Exercise requirements -
Copy out each line of the material in which the word "Toolkit" appears.
○ ○ ○ ○
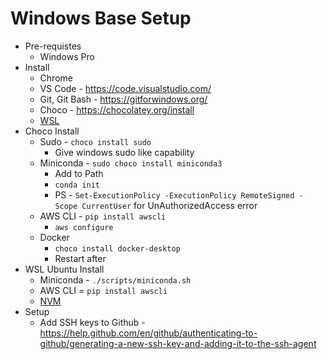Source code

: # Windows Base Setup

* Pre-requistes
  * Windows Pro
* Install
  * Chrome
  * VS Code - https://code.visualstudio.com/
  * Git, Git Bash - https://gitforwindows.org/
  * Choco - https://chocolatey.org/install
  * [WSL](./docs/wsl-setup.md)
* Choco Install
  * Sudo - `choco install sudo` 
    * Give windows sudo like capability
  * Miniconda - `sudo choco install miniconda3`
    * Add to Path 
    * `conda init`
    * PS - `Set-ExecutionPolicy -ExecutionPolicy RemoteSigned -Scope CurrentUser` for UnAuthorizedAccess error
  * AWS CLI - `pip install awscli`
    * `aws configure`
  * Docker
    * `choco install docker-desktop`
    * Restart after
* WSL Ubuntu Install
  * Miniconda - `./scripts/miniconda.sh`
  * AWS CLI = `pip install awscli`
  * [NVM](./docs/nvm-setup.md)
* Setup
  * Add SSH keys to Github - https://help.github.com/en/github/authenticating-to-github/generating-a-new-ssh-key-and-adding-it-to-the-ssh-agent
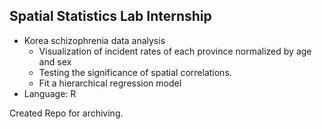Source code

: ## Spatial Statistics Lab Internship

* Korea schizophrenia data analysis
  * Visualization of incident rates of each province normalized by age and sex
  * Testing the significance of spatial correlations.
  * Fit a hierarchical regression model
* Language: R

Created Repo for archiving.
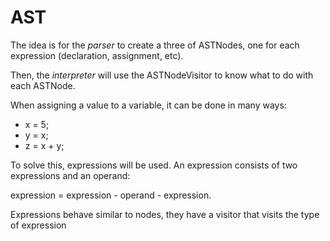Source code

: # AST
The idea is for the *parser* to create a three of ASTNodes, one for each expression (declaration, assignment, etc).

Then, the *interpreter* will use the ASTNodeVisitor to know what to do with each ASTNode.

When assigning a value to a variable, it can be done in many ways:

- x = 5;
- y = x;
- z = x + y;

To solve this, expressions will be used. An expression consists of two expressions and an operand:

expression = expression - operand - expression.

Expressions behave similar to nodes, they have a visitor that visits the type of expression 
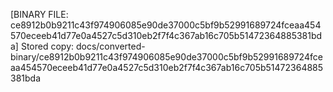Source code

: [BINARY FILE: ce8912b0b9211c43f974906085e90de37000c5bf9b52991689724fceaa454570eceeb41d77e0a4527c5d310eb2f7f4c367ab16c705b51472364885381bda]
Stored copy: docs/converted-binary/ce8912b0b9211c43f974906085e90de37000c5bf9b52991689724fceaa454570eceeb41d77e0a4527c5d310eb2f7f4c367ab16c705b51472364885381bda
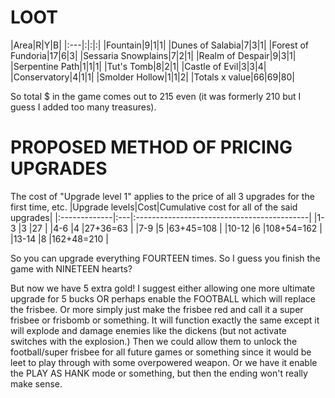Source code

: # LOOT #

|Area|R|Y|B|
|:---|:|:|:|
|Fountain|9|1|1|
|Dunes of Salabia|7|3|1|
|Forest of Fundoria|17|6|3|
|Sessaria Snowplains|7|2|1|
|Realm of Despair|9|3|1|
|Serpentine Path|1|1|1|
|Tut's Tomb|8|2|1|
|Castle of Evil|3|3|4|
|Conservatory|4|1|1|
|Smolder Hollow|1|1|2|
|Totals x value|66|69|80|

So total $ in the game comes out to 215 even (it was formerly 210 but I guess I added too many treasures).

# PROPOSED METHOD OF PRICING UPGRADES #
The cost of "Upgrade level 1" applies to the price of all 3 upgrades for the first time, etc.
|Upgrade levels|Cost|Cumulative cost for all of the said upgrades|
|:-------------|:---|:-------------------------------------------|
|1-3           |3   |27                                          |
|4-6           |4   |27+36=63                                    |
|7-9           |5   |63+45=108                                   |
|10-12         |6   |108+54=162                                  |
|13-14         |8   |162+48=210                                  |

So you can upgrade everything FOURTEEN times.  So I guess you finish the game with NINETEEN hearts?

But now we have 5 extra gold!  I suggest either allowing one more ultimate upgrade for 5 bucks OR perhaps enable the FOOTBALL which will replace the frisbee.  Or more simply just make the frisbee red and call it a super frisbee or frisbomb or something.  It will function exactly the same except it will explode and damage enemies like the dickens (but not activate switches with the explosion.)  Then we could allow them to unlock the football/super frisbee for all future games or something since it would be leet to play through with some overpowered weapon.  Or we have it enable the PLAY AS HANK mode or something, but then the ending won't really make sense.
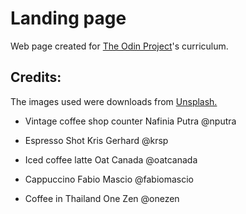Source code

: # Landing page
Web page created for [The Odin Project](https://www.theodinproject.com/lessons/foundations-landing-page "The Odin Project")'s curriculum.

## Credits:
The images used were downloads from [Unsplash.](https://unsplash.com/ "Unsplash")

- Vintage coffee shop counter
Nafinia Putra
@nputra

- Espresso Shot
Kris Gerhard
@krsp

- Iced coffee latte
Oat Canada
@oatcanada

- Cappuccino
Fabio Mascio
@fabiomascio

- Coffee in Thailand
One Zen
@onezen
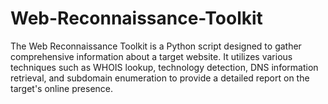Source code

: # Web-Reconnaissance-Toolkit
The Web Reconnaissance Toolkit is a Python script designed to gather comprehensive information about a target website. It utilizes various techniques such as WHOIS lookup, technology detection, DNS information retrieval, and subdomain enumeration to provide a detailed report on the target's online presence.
○ ○ ○ ○
Reply -
: # Web-Reconnaissance-Toolkit
The Web Reconnaissance Toolkit is a Python script designed to gather comprehensive information about a target website. It utilizes various techniques such as WHOIS lookup, technology detection, DNS information retrieval, and subdomain enumeration to provide a detailed report on the target's online presence.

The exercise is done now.